RAW DATA Start Marker

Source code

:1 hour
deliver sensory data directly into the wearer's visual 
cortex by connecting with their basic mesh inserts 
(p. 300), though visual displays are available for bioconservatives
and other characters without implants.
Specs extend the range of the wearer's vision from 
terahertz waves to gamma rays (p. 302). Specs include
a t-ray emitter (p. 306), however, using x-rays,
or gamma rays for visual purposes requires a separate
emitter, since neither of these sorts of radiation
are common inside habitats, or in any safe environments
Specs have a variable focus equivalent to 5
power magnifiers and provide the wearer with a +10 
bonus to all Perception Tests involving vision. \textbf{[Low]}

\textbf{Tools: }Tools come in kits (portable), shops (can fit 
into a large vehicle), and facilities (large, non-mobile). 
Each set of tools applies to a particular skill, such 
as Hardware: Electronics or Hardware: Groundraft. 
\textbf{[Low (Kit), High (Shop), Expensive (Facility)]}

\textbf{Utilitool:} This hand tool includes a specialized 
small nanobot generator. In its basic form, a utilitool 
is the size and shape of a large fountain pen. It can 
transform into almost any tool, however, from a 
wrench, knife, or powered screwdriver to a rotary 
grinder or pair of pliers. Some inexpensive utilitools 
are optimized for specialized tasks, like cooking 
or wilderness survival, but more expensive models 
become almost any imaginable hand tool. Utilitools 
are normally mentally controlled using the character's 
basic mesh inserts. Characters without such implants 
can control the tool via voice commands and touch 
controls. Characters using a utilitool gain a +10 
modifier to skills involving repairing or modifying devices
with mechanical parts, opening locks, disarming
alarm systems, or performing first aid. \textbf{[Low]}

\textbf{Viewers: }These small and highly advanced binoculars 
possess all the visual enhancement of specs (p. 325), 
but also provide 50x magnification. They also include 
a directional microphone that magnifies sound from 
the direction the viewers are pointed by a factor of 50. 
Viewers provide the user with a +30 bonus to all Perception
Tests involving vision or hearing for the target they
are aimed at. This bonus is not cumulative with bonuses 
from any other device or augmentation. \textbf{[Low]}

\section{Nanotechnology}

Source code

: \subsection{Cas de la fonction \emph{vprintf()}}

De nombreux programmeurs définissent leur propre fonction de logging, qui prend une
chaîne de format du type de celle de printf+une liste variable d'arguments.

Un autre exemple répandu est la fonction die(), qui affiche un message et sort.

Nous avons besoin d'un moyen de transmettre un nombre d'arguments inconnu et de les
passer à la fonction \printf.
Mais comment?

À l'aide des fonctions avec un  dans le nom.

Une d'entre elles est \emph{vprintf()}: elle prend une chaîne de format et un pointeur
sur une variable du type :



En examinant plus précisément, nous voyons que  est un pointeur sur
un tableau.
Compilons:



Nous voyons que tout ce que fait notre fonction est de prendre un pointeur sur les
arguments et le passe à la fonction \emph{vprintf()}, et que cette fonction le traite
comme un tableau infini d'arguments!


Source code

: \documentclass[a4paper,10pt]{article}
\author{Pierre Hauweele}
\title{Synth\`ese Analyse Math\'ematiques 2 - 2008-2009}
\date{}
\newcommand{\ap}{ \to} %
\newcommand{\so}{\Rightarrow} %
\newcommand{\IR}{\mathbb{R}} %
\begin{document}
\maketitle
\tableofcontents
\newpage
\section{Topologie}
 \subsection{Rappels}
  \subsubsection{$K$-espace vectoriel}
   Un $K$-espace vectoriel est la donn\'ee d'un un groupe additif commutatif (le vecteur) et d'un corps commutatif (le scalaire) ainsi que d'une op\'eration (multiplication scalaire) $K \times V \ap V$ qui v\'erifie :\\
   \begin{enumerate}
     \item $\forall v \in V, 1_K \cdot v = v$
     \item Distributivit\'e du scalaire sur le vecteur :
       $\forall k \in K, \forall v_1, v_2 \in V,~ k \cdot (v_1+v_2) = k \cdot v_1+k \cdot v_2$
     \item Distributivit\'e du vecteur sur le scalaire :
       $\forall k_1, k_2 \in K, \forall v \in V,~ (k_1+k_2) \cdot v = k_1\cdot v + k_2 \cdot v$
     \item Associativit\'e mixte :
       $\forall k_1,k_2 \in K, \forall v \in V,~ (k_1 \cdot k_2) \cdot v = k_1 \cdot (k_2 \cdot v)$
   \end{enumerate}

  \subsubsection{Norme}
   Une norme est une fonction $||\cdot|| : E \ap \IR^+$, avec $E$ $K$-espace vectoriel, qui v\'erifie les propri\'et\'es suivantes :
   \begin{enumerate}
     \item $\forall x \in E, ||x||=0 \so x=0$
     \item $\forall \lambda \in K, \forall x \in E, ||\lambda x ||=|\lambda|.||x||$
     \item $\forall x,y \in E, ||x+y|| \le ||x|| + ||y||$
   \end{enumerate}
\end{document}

RAW DATA End Marker

**WHAT YOU HAVE TO DO**
Retype the listing above, exactly and in full.

**ANSWER AREA**
Source code

:1 hour
deliver sensory data directly into the wearer's visual 
cortex by connecting with their basic mesh inserts 
(p. 300), though visual displays are available for bioconservatives
and other characters without implants.
Specs extend the range of the wearer's vision from 
terahertz waves to gamma rays (p. 302). Specs include
a t-ray emitter (p. 306), however, using x-rays,
or gamma rays for visual purposes requires a separate
emitter, since neither of these sorts of radiation
are common inside habitats, or in any safe environments
Specs have a variable focus equivalent to 5
power magnifiers and provide the wearer with a +10 
bonus to all Perception Tests involving vision. \textbf{[Low]}

\textbf{Tools: }Tools come in kits (portable), shops (can fit 
into a large vehicle), and facilities (large, non-mobile). 
Each set of tools applies to a particular skill, such 
as Hardware: Electronics or Hardware: Groundraft. 
\textbf{[Low (Kit), High (Shop), Expensive (Facility)]}

\textbf{Utilitool:} This hand tool includes a specialized 
small nanobot generator. In its basic form, a utilitool 
is the size and shape of a large fountain pen. It can 
transform into almost any tool, however, from a 
wrench, knife, or powered screwdriver to a rotary 
grinder or pair of pliers. Some inexpensive utilitools 
are optimized for specialized tasks, like cooking 
or wilderness survival, but more expensive models 
become almost any imaginable hand tool. Utilitools 
are normally mentally controlled using the character's 
basic mesh inserts. Characters without such implants 
can control the tool via voice commands and touch 
controls. Characters using a utilitool gain a +10 
modifier to skills involving repairing or modifying devices
with mechanical parts, opening locks, disarming
alarm systems, or performing first aid. \textbf{[Low]}

\textbf{Viewers: }These small and highly advanced binoculars 
possess all the visual enhancement of specs (p. 325), 
but also provide 50x magnification. They also include 
a directional microphone that magnifies sound from 
the direction the viewers are pointed by a factor of 50. 
Viewers provide the user with a +30 bonus to all Perception
Tests involving vision or hearing for the target they
are aimed at. This bonus is not cumulative with bonuses 
from any other device or augmentation. \textbf{[Low]}

\section{Nanotechnology}

Source code

: \subsection{Cas de la fonction \emph{vprintf()}}

De nombreux programmeurs définissent leur propre fonction de logging, qui prend une
chaîne de format du type de celle de printf+une liste variable d'arguments.

Un autre exemple répandu est la fonction die(), qui affiche un message et sort.

Nous avons besoin d'un moyen de transmettre un nombre d'arguments inconnu et de les
passer à la fonction \printf.
Mais comment?

À l'aide des fonctions avec un  dans le nom.

Une d'entre elles est \emph{vprintf()}: elle prend une chaîne de format et un pointeur
sur une variable du type :



En examinant plus précisément, nous voyons que  est un pointeur sur
un tableau.
Compilons:



Nous voyons que tout ce que fait notre fonction est de prendre un pointeur sur les
arguments et le passe à la fonction \emph{vprintf()}, et que cette fonction le traite
comme un tableau infini d'arguments!


Source code

: \documentclass[a4paper,10pt]{article}
\author{Pierre Hauweele}
\title{Synth\`ese Analyse Math\'ematiques 2 - 2008-2009}
\date{}
\newcommand{\ap}{ \to} %
\newcommand{\so}{\Rightarrow} %
\newcommand{\IR}{\mathbb{R}} %
\begin{document}
\maketitle
\tableofcontents
\newpage
\section{Topologie}
 \subsection{Rappels}
  \subsubsection{$K$-espace vectoriel}
   Un $K$-espace vectoriel est la donn\'ee d'un un groupe additif commutatif (le vecteur) et d'un corps commutatif (le scalaire) ainsi que d'une op\'eration (multiplication scalaire) $K \times V \ap V$ qui v\'erifie :\\
   \begin{enumerate}
     \item $\forall v \in V, 1_K \cdot v = v$
     \item Distributivit\'e du scalaire sur le vecteur :
       $\forall k \in K, \forall v_1, v_2 \in V,~ k \cdot (v_1+v_2) = k \cdot v_1+k \cdot v_2$
     \item Distributivit\'e du vecteur sur le scalaire :
       $\forall k_1, k_2 \in K, \forall v \in V,~ (k_1+k_2) \cdot v = k_1\cdot v + k_2 \cdot v$
     \item Associativit\'e mixte :
       $\forall k_1,k_2 \in K, \forall v \in V,~ (k_1 \cdot k_2) \cdot v = k_1 \cdot (k_2 \cdot v)$
   \end{enumerate}

  \subsubsection{Norme}
   Une norme est une fonction $||\cdot|| : E \ap \IR^+$, avec $E$ $K$-espace vectoriel, qui v\'erifie les propri\'et\'es suivantes :
   \begin{enumerate}
     \item $\forall x \in E, ||x||=0 \so x=0$
     \item $\forall \lambda \in K, \forall x \in E, ||\lambda x ||=|\lambda|.||x||$
     \item $\forall x,y \in E, ||x+y|| \le ||x|| + ||y||$
   \end{enumerate}
\end{document}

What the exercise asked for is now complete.